Allen joined the cast of Shade: Queens of NYC at its inception in October 2017, as Blake Allen, the then-spouse to Marti Gould Cummings. The series documents the daily reality of lives as Manhattan drag queens. In the series, Allen also music directed, arranged, and performed in several episodes culminating in the album A Very Marti Holiday, an album of Christmas music featuring Daphne Rubin-Vega, Cady Huffman, and Lesli Margherita to raise money for the Ali Forney Center.

In December 2017, Allen premiered a musical, The Shards of an Honor Code Junkie, starring Alison Fraser, Teal Wicks, Kristy Cates, Hannah Cruz, and Michael Lowney. The musical was inspired by a friend's suicide while he was a sophomore in college. After the sold-out world premiere of shards in 2017 as a benefit concert for The Trevor Project, Allen's classical-crossover score was picked up by No Reverse Records to be released in July 2021 as a storybook album.

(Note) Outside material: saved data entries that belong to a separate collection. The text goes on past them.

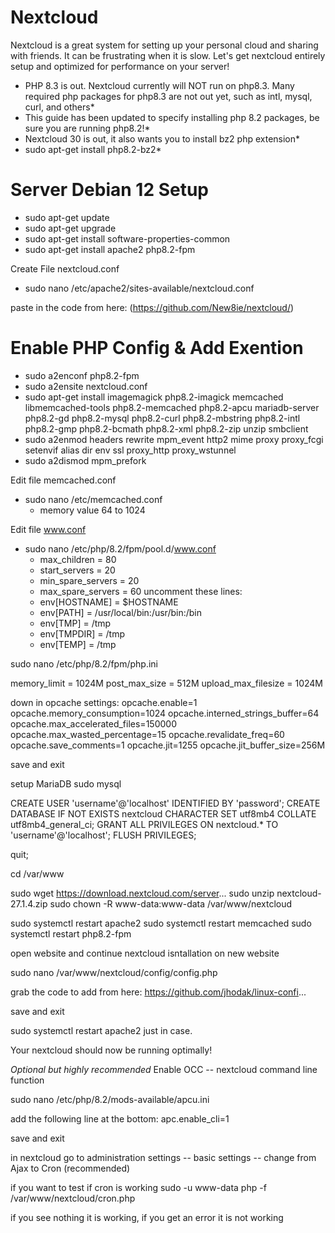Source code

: # Nextcloud

Nextcloud is a great system for setting up your personal cloud and sharing with friends.  It can be frustrating when it is slow.  Let's get nextcloud entirely setup and optimized for performance on your server!

* PHP 8.3 is out.  Nextcloud currently will NOT run on php8.3.  Many required php packages for php8.3 are not out yet, such as intl, mysql, curl, and others*
* This guide has been updated to specify installing php 8.2 packages, be sure you are running php8.2!*
* Nextcloud 30 is out, it also wants you to install bz2 php extension*
* sudo apt-get install php8.2-bz2*


# Server Debian 12 Setup 

- sudo apt-get update
- sudo apt-get upgrade
- sudo apt-get install software-properties-common
- sudo apt-get install apache2 php8.2-fpm

Create File nextcloud.conf

- sudo nano /etc/apache2/sites-available/nextcloud.conf

paste in the code from here:
(https://github.com/New8ie/nextcloud/)

# Enable PHP Config & Add Exention

- sudo a2enconf php8.2-fpm
- sudo a2ensite nextcloud.conf
- sudo apt-get install imagemagick php8.2-imagick memcached libmemcached-tools php8.2-memcached php8.2-apcu mariadb-server php8.2-gd php8.2-mysql php8.2-curl php8.2-mbstring php8.2-intl php8.2-gmp php8.2-bcmath php8.2-xml php8.2-zip unzip smbclient
- sudo a2enmod headers rewrite mpm_event http2 mime proxy proxy_fcgi setenvif alias dir env ssl proxy_http proxy_wstunnel
- sudo a2dismod mpm_prefork

Edit file memcached.conf
- sudo nano /etc/memcached.conf 
  * memory value 64 to 1024

Edit file www.conf
- sudo nano /etc/php/8.2/fpm/pool.d/www.conf
  * max_children = 80
  * start_servers = 20
  * min_spare_servers = 20
  * max_spare_servers = 60
 uncomment these lines:
  * env[HOSTNAME] = $HOSTNAME
  * env[PATH] = /usr/local/bin:/usr/bin:/bin
  * env[TMP] = /tmp
  * env[TMPDIR] = /tmp
  * env[TEMP] = /tmp


sudo nano /etc/php/8.2/fpm/php.ini

memory_limit = 1024M
post_max_size = 512M
upload_max_filesize = 1024M

down in opcache settings:
opcache.enable=1
opcache.memory_consumption=1024
opcache.interned_strings_buffer=64
opcache.max_accelerated_files=150000
opcache.max_wasted_percentage=15
opcache.revalidate_freq=60
opcache.save_comments=1
opcache.jit=1255
opcache.jit_buffer_size=256M

save and exit

setup MariaDB
sudo mysql

CREATE USER 'username'@'localhost' IDENTIFIED BY 'password';
CREATE DATABASE IF NOT EXISTS nextcloud CHARACTER SET utf8mb4 COLLATE utf8mb4_general_ci;
GRANT ALL PRIVILEGES ON nextcloud.* TO 'username'@'localhost';
FLUSH PRIVILEGES;

quit;

cd /var/www

sudo wget https://download.nextcloud.com/server...
sudo unzip nextcloud-27.1.4.zip
sudo chown -R www-data:www-data /var/www/nextcloud

sudo systemctl restart apache2
sudo systemctl restart memcached
sudo systemctl restart php8.2-fpm

open website and continue nextcloud isntallation on new website

sudo nano /var/www/nextcloud/config/config.php

grab the code to add from here:
https://github.com/jhodak/linux-confi...

save and exit

sudo systemctl restart apache2 just in case.

Your nextcloud should now be running optimally!

*Optional but highly recommended*
Enable OCC -- nextcloud command line function

sudo nano /etc/php/8.2/mods-available/apcu.ini

add the following line at the bottom:
apc.enable_cli=1

save and exit

in nextcloud go to
administration settings  -- basic settings -- change from Ajax to Cron (recommended)

if you want to test if cron is working
sudo -u www-data php -f /var/www/nextcloud/cron.php

if you see nothing it is working, if you get an error it is not working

Allen was one of nine composers and lyricists involved with the Off-Broadway musical Folk Wandering, which premiered in March 2018.

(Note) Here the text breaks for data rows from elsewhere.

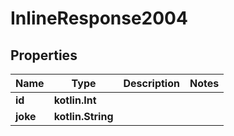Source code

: 
# InlineResponse2004

## Properties
Name | Type | Description | Notes
------------ | ------------- | ------------- | -------------
**id** | **kotlin.Int** |  | 
**joke** | **kotlin.String** |  | 



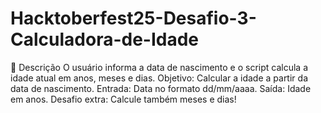 # Hacktoberfest25-Desafio-3-Calculadora-de-Idade
🧠 Descrição  O usuário informa a data de nascimento e o script calcula a idade atual em anos, meses e dias.
Objetivo: Calcular a idade a partir da data de nascimento.
Entrada: Data no formato dd/mm/aaaa.
Saída: Idade em anos.
Desafio extra: Calcule também meses e dias!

In 2019, Allen won the 2019 BroadwayWorld Cabaret Award for Best Recurring Series for his "An Evening With... Series" as well as the award for Best Special Event (Solo) for Marti Gould Cummings's Marti & The Cummers while being nominated for Best Musical Director and Best Independent Album, for his An Evening With..., Vol. 1 The same year, Allen won the 2019 GLAM Award for Best Cabaret for his work with Tina Burner on Witch Perfect at Club Cumming with fellow performers Bootsie Lefaris and Tammy Spenks. In 2020, Allen won Best Arrangement of the Decade for Mack the Knife and was nominated for My Funny Valentine, Best Musical Director, and Best Recurring Series for An Evening With... Series. Allen also performed at Birdland with Lortel and Drama Desk Award winner Kuhoo Verma in early 2020.

Allen produced, music directed, and orchestrated the 2019 Off-Broadway revival of Over Here! at the Triad Theatre with Will Nunziata directing. The show starred Debbie Gravitte, Jessica Hendy, Haley Swindal, and Nikka Graff Lanzarone.

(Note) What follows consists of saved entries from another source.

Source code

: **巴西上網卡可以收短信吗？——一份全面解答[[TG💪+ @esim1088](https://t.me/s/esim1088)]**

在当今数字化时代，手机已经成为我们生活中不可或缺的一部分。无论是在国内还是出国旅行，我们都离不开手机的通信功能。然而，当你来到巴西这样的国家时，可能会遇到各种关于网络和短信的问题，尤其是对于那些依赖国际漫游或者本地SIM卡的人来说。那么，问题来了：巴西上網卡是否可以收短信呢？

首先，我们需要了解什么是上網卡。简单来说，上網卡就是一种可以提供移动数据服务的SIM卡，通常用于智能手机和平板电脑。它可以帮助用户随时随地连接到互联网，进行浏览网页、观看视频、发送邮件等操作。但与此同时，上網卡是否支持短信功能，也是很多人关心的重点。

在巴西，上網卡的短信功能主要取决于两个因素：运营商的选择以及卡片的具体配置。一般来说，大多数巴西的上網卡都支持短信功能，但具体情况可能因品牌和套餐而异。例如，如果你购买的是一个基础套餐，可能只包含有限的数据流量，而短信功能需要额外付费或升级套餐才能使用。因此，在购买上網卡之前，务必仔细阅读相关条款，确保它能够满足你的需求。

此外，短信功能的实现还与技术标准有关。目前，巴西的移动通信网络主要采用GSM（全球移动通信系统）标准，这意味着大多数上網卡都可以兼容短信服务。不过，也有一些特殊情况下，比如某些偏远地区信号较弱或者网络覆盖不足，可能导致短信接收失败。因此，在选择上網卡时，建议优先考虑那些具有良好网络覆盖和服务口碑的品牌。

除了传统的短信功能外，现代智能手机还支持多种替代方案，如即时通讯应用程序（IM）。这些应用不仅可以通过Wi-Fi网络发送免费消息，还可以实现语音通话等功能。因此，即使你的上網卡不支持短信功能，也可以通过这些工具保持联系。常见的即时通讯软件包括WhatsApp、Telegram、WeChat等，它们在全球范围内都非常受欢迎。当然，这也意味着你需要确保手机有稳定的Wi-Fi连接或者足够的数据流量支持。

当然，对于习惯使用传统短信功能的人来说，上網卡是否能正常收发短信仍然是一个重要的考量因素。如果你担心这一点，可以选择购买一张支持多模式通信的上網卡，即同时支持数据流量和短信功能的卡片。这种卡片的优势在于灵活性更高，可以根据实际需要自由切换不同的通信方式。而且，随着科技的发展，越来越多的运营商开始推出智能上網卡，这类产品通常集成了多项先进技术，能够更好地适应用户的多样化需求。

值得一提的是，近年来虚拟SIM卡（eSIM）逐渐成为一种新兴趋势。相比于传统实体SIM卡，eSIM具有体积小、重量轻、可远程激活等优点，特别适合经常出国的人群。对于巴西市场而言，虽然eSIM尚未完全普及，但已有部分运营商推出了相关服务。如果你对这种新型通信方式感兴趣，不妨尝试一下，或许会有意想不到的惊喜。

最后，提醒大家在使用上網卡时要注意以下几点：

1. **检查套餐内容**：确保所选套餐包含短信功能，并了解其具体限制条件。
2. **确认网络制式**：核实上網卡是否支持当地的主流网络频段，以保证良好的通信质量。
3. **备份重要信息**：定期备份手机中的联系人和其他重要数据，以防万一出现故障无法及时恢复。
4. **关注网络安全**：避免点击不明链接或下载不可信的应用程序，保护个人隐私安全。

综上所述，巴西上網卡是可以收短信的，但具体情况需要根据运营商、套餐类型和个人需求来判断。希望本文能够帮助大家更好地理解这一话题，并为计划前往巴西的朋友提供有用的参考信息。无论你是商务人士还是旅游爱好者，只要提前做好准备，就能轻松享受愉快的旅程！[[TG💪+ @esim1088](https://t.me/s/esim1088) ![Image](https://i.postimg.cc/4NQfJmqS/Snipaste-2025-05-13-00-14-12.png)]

Allen also wrote a one-act play, Kelly [1955] based upon the Kelly-Hopkinsville Encounter, which premiered at the Hudson Guild Theatre in March 2019 and also starred Jessica Hendy.

In 2020, Allen was an artist in residence at the Kimmel Nelson Harding Center for the Arts in Nebraska City, Nebraska, after which he released his album Sonatas on Earth Day 2020. The album features music which premiered at The Metropolitan Museum of Art. It debuted at #4 on the Billboard charts Classical, where it stayed in the top 10 for two weeks.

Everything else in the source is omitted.